The Feast of the Presentation of the Blessed Virgin Mary is a special day for Benedictine Oblates but it is also an important feast for all Catholics who can take Mary as a model of faith.
Why is this feast so important? In a story similar to the Old Testament tale of Hannah offering Samuel to the service of God in the Temple as an act of thanksgiving, the occasion of Mary being presented at the age of three by her parents in the Temple, though not recorded in Scripture, formed the basis of one of the most popular stories about her in tradition, a tradition which for centuries the ordinary faithful loved to recount. We can read the story in non-canonical literature, first in the Protoevangelium of James, in the Early Church:
“And the priest received her, and kissed her, and blessed her, saying: The Lord has magnified your name in all generations. In you, on the last of the days, the Lord will manifest His redemption to the sons of Israel. And he set her down upon the third step of the altar, and the Lord God sent grace upon her; and she danced with her feet, and all the house of Israel loved her.”
And later, we read, in the 13th century in the Golden Legend, a compilation of traditional stories of the Saints and the Holy Family, by Jacobus de Voragine.
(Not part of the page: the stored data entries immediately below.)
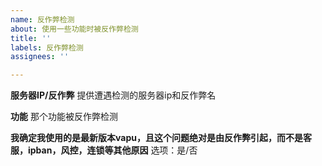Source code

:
 ```yaml
---
name: 反作弊检测
about: 使用一些功能时被反作弊检测
title: ''
labels: 反作弊检测
assignees: ''

---
```


**服务器IP/反作弊**
提供遭遇检测的服务器ip和反作弊名

**功能**
那个功能被反作弊检测

**我确定我使用的是最新版本vapu，且这个问题绝对是由反作弊引起，而不是客服，ipban，风控，连锁等其他原因**
选项：是/否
This book was extremely popular in the Middle Ages.
“The virgin child was set down at the lowest step and mounted to the top without help from anyone, as if she were already fully grown up. Having made their offering, Joachim and Anna left their daughter in the Temple with the other virgins and went home. Mary advanced steadily in all holiness. Angels visited her every day, and she enjoyed the vision of God daily.”
Mary herself, the story goes, from a very tender age, pledged herself to the service of God and in paintings of this subject, we see her as a tiny, but confident figure walking alone up the steps into the Temple, carrying a lighted candle in her hand. Her presentation has an important theological purpose. It continues the impact of the feasts of the Immaculate Conception and of the Nativity of Mary and emphasises that the holiness conferred on Mary from her conception continued through her early childhood and beyond, to her Fiat to the Angel of the Lord.
Mary is the prime example of those to whom Jesus refers in the Gospel of this feast, as “anyone who does the will of my Father in heaven” (Mt 12: 50). The Feast of the Presentation celebrates the fact that from her earliest days, Mary was devoted to the will of God and was therefore well prepared to become the living temple of God’s Son at the time of God’s choosing.
We too are called to do the will of our heavenly Father so that we also can be temples of the Lord, carrying the Lord’s presence to others, answering St Paul’s question to us, “Didn’t you realise that you are God’s temple?” (1 Cor. 3:16) And so we ask Mary to pray for us now so that we may emulate her in always doing the will of the Father that we too may become temples of the living God.
Just as the child Mary offered herself to the service of God, so we, when making our Oblation, offer ourselves. Likewise, we remember our Christian vocation each time we renew our baptismal promises.